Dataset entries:
-*-
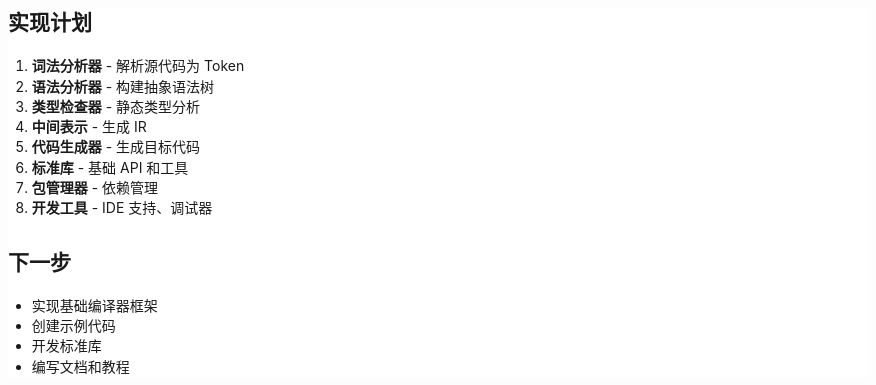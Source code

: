 ## 实现计划

1. **词法分析器** - 解析源代码为 Token
2. **语法分析器** - 构建抽象语法树
3. **类型检查器** - 静态类型分析
4. **中间表示** - 生成 IR
5. **代码生成器** - 生成目标代码
6. **标准库** - 基础 API 和工具
7. **包管理器** - 依赖管理
8. **开发工具** - IDE 支持、调试器

## 下一步

- 实现基础编译器框架
- 创建示例代码
- 开发标准库
- 编写文档和教程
-*-
• Work item:
Keeping the pictures out, print the entries above exactly as written.

• Task answer:
Source code

: ## 实现计划

1. **词法分析器** - 解析源代码为 Token
2. **语法分析器** - 构建抽象语法树
3. **类型检查器** - 静态类型分析
4. **中间表示** - 生成 IR
5. **代码生成器** - 生成目标代码
6. **标准库** - 基础 API 和工具
7. **包管理器** - 依赖管理
8. **开发工具** - IDE 支持、调试器

## 下一步

- 实现基础编译器框架
- 创建示例代码
- 开发标准库
- 编写文档和教程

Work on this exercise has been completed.